Stored data:

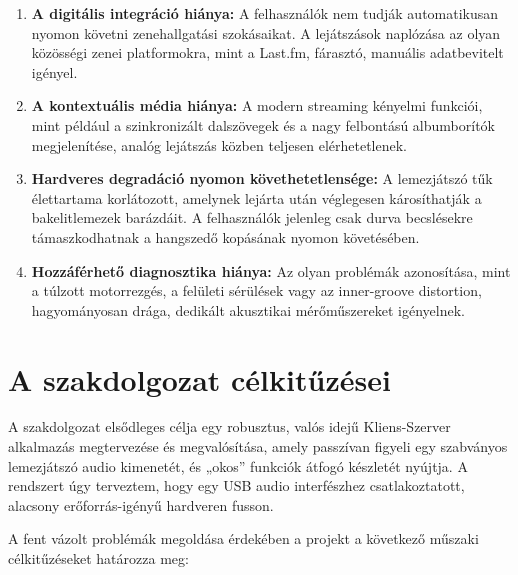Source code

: \documentclass[12pt,a4paper,hungarian]{report}
\begin{document}
\begin{enumerate}
    \item \textbf{A digitális integráció hiánya:} A felhasználók nem tudják automatikusan nyomon követni zenehallgatási szokásaikat. A lejátszások naplózása az olyan közösségi zenei platformokra, mint a Last.fm, fárasztó, manuális adatbevitelt igényel.
    \item \textbf{A kontextuális média hiánya:} A modern streaming kényelmi funkciói, mint például a szinkronizált dalszövegek és a nagy felbontású albumborítók megjelenítése, analóg lejátszás közben teljesen elérhetetlenek.
    \item \textbf{Hardveres degradáció nyomon követhetetlensége:} A lemezjátszó tűk élettartama korlátozott, amelynek lejárta után véglegesen károsíthatják a bakelitlemezek barázdáit. A felhasználók jelenleg csak durva becslésekre támaszkodhatnak a hangszedő kopásának nyomon követésében.
    \item \textbf{Hozzáférhető diagnosztika hiánya:} Az olyan problémák azonosítása, mint a túlzott motorrezgés, a felületi sérülések vagy az inner-groove distortion, hagyományosan drága, dedikált akusztikai mérőműszereket igényelnek.
\end{enumerate}

\section{A szakdolgozat célkitűzései}

A szakdolgozat elsődleges célja egy robusztus, valós idejű Kliens-Szerver alkalmazás megtervezése és megvalósítása, amely passzívan figyeli egy szabványos lemezjátszó audio kimenetét, és „okos” funkciók átfogó készletét nyújtja. A rendszert úgy terveztem, hogy egy USB audio interfészhez csatlakoztatott, alacsony erőforrás-igényű hardveren fusson.

A fent vázolt problémák megoldása érdekében a projekt a következő műszaki célkitűzéseket határozza meg:
\end{document}
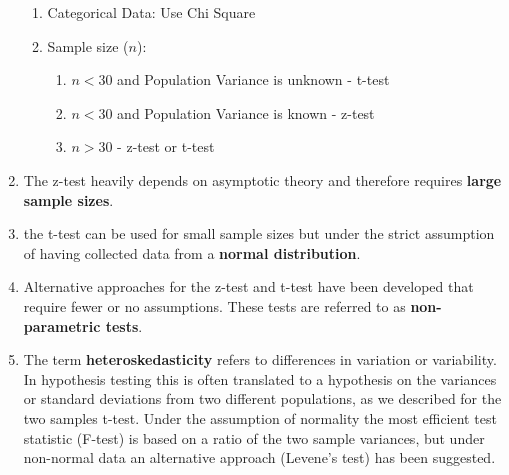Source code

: \begin{enumerate}
    \begin{enumerate}
        \item Categorical Data: Use Chi Square
        \hfill \cite{ctl.unm.edu/assets/docs/resources/hypothesis-testing-sheet.pdf}

        \item Sample size ($n$):
        \begin{enumerate}
            \item $n < 30$ and Population Variance is unknown - t-test
            \hfill \cite{ctl.unm.edu/assets/docs/resources/hypothesis-testing-sheet.pdf}

            \item $n < 30$ and Population Variance is known - z-test
            \hfill \cite{ctl.unm.edu/assets/docs/resources/hypothesis-testing-sheet.pdf}

            \item $n > 30$ - z-test or t-test
            \hfill \cite{ctl.unm.edu/assets/docs/resources/hypothesis-testing-sheet.pdf}
        \end{enumerate}
    \end{enumerate}

    \item The z-test heavily depends on asymptotic theory and therefore requires \textbf{large sample sizes}.
    \hfill \cite{statistics/book/Statistics-for-Data-Scientists/Maurits-Kaptein}

    \item the t-test can be used for small sample sizes but under the strict assumption of having collected data from a \textbf{normal distribution}.
    \hfill \cite{statistics/book/Statistics-for-Data-Scientists/Maurits-Kaptein}

    \item Alternative approaches for the z-test and t-test have been developed that require fewer or no assumptions. These tests are referred to as \textbf{non-parametric tests}.
    \hfill \cite{statistics/book/Statistics-for-Data-Scientists/Maurits-Kaptein}

    \item The term \textbf{heteroskedasticity} refers to differences in variation or variability. 
    In hypothesis testing this is often translated to a hypothesis on the variances or standard deviations from two different populations, as we described for the two samples t-test.
    Under the assumption of normality the most efficient test statistic (F-test) is based on a ratio of the two sample variances, but under non-normal data an alternative approach (Levene’s test) has been suggested. 
    \hfill \cite{statistics/book/Statistics-for-Data-Scientists/Maurits-Kaptein}
\end{enumerate}


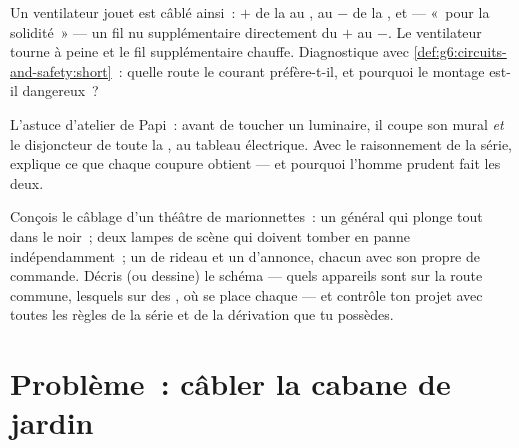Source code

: \begin{exercise}[$\star\star$]\label{exo:g6:circuits-and-safety:10}
Un ventilateur jouet est câblé ainsi~: $+$ de la  au ,
 au $-$ de la , et --- «~pour la solidité~» --- un fil nu
supplémentaire directement du $+$ au $-$. Le ventilateur tourne à
peine et le fil supplémentaire chauffe. Diagnostique avec
\cref{def:g6:circuits-and-safety:short}~: quelle route le courant
préfère-t-il, et pourquoi le montage est-il dangereux~?
\end{exercise}

\begin{exercise}[$\star\star$]\label{exo:g6:circuits-and-safety:11}
L'astuce d'atelier de Papi~: avant de toucher un luminaire, il coupe
son  mural \emph{et} le disjoncteur de toute la ,
au tableau électrique. Avec le raisonnement de la série, explique ce
que chaque coupure obtient --- et pourquoi l'homme prudent fait les
deux.
\end{exercise}

\begin{exercise}[$\star\star\star$]\label{exo:g6:circuits-and-safety:12}
Conçois le câblage d'un théâtre de marionnettes~: un 
général qui plonge tout dans le noir~; deux lampes de scène qui
doivent tomber en panne indépendamment~; un  de rideau et un
 d'annonce, chacun avec son propre  de commande.
Décris (ou dessine) le schéma --- quels appareils sont sur la route
commune, lesquels sur des , où se place chaque
 --- et contrôle ton projet avec toutes les règles de la
série et de la dérivation que tu possèdes.
\end{exercise}

\section{Problème~: câbler la cabane de jardin}

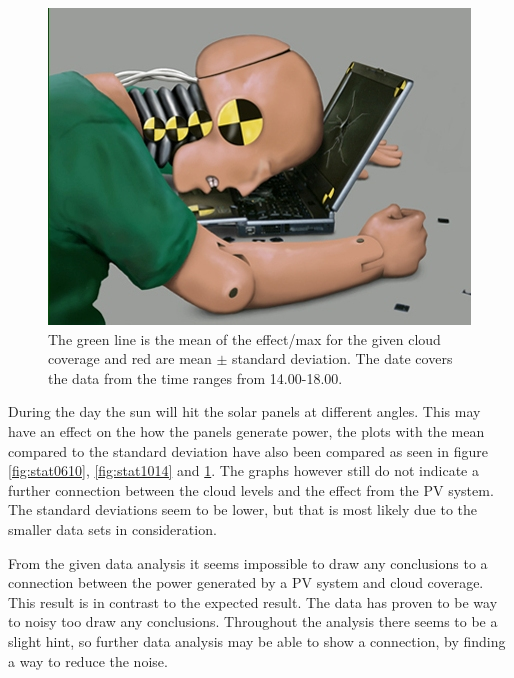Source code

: \begin{figure}
  \centering
  \includegraphics{dummy.jpg}
  \caption{The green line is the mean of the effect/max for the given
    cloud coverage and red are mean $\pm$ standard deviation.  The
    date covers the data from the time ranges from 14.00-18.00.}
  \label{fig:stat1418}
\end{figure}

During the day the sun will hit the solar panels at different angles.
This may have an effect on the how the panels generate power, the
plots with the mean compared to the standard deviation have also been
compared as seen in figure \ref{fig:stat0610}, \ref{fig:stat1014} and
\ref{fig:stat1418}.  The graphs however still do not indicate a further
connection between the cloud levels and the effect from the PV system.
The standard deviations seem to be lower, but that is most likely due
to the smaller data sets in consideration.

From the given data analysis it seems impossible to draw any
conclusions to a connection between the power generated by a PV system
and cloud coverage.  This result is in contrast to the expected
result.  The data has proven to be way to noisy too draw any
conclusions.  Throughout the analysis there seems to be a slight hint,
so further data analysis may be able to show a connection, by finding
a way to reduce the noise.

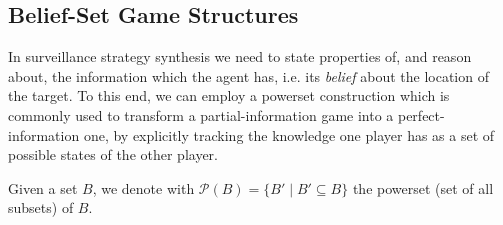 \subsection{Belief-Set Game Structures}

In surveillance strategy synthesis we need to state properties of, and reason about, the information which the agent has, i.e. its \emph{belief} about the location of the target. To this end, we can employ a powerset construction which is commonly used to transform a partial-information game into a perfect-information one, by explicitly tracking the knowledge one player has as a set of possible states of the other player.

Given a set $B$, we denote with $\mathcal{P}(B) = \{B' \mid B'\subseteq B\}$ the powerset (set of all subsets) of $B$.

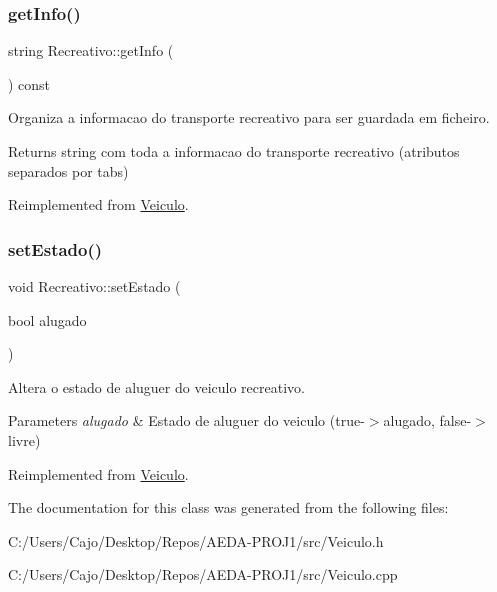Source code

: \subsubsection{\texorpdfstring{get\+Info()}{getInfo()}}
{\footnotesize\ttfamily string Recreativo\+::get\+Info (\begin{DoxyParamCaption}{ }\end{DoxyParamCaption}) const\hspace{0.3cm}{\ttfamily [virtual]}}



Organiza a informacao do transporte recreativo para ser guardada em ficheiro. 

\begin{DoxyReturn}{Returns}
string com toda a informacao do transporte recreativo (atributos separados por tabs) 
\end{DoxyReturn}


Reimplemented from \mbox{\hyperlink{class_veiculo_a37cf6866bac6b2e7e8837237ec293d48}{Veiculo}}.

\mbox{\label{class_recreativo_a43fca1861ff7f7f068fe303cb8f44d3d}} 
\subsubsection{\texorpdfstring{set\+Estado()}{setEstado()}}
{\footnotesize\ttfamily void Recreativo\+::set\+Estado (\begin{DoxyParamCaption}\item[{bool}]{alugado }\end{DoxyParamCaption})\hspace{0.3cm}{\ttfamily [virtual]}}



Altera o estado de aluguer do veiculo recreativo. 


\begin{DoxyParams}{Parameters}
{\em alugado} & Estado de aluguer do veiculo (true-\/$>$alugado, false-\/$>$livre) \\
\hline
\end{DoxyParams}


Reimplemented from \mbox{\hyperlink{class_veiculo}{Veiculo}}.



The documentation for this class was generated from the following files\+:\begin{DoxyCompactItemize}
\item 
C\+:/\+Users/\+Cajo/\+Desktop/\+Repos/\+A\+E\+D\+A-\/\+P\+R\+O\+J1/src/Veiculo.\+h\item 
C\+:/\+Users/\+Cajo/\+Desktop/\+Repos/\+A\+E\+D\+A-\/\+P\+R\+O\+J1/src/Veiculo.\+cpp\end{DoxyCompactItemize}

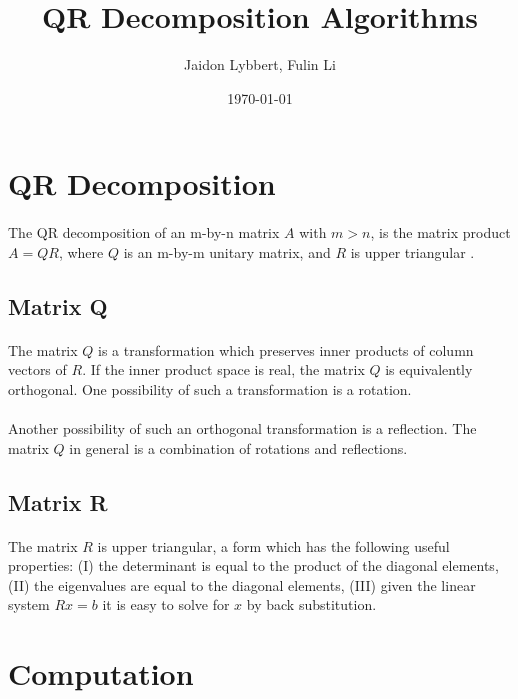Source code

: \documentclass{article}
\title{QR Decomposition Algorithms}
\author{Jaidon Lybbert, Fulin Li}
\date{\today{}}
\begin{document}
\maketitle{}
\tableofcontents{}
\listofalgorithms{}

\section{QR Decomposition}
\paragraph{}
The QR decomposition of an m-by-n matrix $A$ with $m>n$, is the matrix product $A = QR$, where $Q$ is an 
m-by-m unitary matrix, and $R$ is upper triangular \cite{bhaskar86qr}.

\subsection{Matrix Q}
\paragraph{}
The matrix $Q$ is a transformation which preserves inner products of column vectors of $R$. If the 
inner product space is real, the matrix $Q$ is equivalently orthogonal. One possibility of such a 
transformation is a rotation.
\paragraph{}
Another possibility of such an orthogonal transformation is a reflection. The matrix $Q$ in general 
is a combination of rotations and reflections.

\subsection{Matrix R}
\paragraph{}
The matrix $R$ is upper triangular, a form which has the following useful properties: (I) the determinant is equal to the product of the diagonal elements, (II) the eigenvalues are equal to the diagonal elements, (III) given the linear system $Rx = b$ it is easy to solve for $x$ by back substitution.

\section{Computation}
\end{document}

> [WHAT NEEDS TO BE DONE] All that belongs in the answer is the run of lines above from the line containing "date covers the" through the line containing "This may have", exactly as written.

> [YOUR SOLUTION]
    date covers the data from the time ranges from 14.00-18.00.}
  \label{fig:stat1418}
\end{figure}

During the day the sun will hit the solar panels at different angles.
This may have an effect on the how the panels generate power, the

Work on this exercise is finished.